## What the task asks
Which lines of the data contain the string "using"? Copy every one.

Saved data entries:
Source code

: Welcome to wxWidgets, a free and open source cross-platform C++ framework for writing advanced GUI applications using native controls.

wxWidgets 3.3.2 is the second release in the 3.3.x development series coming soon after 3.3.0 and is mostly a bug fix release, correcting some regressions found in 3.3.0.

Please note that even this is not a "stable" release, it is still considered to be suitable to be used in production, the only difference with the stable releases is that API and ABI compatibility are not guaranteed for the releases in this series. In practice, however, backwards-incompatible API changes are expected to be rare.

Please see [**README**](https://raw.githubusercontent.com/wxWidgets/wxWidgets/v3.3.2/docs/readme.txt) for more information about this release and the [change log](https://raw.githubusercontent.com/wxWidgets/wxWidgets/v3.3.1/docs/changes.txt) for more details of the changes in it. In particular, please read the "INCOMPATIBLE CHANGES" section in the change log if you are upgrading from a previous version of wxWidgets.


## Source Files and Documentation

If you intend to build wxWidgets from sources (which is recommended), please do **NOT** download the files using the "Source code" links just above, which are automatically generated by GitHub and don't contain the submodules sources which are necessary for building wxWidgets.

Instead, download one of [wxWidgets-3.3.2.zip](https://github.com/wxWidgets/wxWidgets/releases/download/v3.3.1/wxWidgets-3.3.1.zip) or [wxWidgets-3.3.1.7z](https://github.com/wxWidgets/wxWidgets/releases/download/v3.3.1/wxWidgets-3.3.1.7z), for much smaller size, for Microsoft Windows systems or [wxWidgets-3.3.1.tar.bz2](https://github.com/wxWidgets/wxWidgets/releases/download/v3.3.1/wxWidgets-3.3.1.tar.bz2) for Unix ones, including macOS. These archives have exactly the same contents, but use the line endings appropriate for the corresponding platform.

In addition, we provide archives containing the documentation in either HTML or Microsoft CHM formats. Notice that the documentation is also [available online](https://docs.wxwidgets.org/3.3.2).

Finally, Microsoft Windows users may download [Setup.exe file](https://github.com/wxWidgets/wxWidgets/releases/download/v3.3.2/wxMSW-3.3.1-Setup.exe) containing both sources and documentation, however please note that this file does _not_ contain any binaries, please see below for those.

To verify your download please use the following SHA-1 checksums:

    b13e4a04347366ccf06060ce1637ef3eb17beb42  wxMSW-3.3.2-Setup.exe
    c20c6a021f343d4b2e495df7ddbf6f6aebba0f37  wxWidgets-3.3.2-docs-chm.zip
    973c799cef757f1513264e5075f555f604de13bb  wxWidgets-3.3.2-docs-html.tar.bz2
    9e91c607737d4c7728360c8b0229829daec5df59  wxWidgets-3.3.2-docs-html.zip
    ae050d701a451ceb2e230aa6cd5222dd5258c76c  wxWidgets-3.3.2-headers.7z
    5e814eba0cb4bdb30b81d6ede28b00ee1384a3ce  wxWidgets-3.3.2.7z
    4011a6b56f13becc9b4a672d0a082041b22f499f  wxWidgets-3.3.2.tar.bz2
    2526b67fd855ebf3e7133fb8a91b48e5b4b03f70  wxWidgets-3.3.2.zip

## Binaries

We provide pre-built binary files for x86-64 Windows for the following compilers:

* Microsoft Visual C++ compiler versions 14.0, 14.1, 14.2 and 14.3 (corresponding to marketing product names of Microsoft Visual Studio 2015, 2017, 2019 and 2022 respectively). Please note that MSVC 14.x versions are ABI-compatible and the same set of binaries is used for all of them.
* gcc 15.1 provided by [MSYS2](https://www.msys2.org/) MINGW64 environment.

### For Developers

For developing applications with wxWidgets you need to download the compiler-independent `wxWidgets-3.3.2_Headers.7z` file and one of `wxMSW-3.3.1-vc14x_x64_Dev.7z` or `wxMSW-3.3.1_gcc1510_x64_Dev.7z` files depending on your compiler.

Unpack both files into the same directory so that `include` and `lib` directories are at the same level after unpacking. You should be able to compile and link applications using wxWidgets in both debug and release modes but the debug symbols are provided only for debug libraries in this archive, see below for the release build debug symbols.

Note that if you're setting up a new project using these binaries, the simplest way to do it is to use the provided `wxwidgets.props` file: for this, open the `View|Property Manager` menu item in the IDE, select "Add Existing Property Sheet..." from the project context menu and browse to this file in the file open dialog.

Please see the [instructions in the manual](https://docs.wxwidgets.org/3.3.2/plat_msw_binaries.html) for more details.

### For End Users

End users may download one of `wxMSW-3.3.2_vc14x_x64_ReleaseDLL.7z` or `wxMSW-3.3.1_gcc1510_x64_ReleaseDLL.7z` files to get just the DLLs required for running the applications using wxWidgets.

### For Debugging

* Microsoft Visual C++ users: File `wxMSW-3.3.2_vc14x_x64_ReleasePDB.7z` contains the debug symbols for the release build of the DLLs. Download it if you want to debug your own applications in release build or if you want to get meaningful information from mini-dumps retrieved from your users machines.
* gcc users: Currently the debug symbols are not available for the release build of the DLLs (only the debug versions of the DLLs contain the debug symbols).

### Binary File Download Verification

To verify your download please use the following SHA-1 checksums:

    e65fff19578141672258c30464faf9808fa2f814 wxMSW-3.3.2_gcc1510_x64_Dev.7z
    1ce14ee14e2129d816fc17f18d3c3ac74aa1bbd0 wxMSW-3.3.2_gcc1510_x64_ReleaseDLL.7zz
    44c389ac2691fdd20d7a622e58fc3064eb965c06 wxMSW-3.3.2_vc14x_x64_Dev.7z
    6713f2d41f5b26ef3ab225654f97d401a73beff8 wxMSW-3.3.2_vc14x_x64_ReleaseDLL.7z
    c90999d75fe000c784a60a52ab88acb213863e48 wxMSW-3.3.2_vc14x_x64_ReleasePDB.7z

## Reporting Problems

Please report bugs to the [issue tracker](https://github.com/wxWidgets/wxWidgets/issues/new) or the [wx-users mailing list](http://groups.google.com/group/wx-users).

* * *

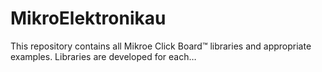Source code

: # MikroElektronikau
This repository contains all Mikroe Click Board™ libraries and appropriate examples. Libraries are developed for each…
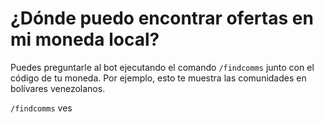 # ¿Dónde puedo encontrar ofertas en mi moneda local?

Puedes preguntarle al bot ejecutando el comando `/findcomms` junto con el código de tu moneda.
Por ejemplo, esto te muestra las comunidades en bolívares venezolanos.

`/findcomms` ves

## Result of the task
: Welcome to wxWidgets, a free and open source cross-platform C++ framework for writing advanced GUI applications using native controls.
If you intend to build wxWidgets from sources (which is recommended), please do **NOT** download the files using the "Source code" links just above, which are automatically generated by GitHub and don't contain the submodules sources which are necessary for building wxWidgets.
Unpack both files into the same directory so that `include` and `lib` directories are at the same level after unpacking. You should be able to compile and link applications using wxWidgets in both debug and release modes but the debug symbols are provided only for debug libraries in this archive, see below for the release build debug symbols.
Note that if you're setting up a new project using these binaries, the simplest way to do it is to use the provided `wxwidgets.props` file: for this, open the `View|Property Manager` menu item in the IDE, select "Add Existing Property Sheet..." from the project context menu and browse to this file in the file open dialog.
End users may download one of `wxMSW-3.3.2_vc14x_x64_ReleaseDLL.7z` or `wxMSW-3.3.1_gcc1510_x64_ReleaseDLL.7z` files to get just the DLLs required for running the applications using wxWidgets.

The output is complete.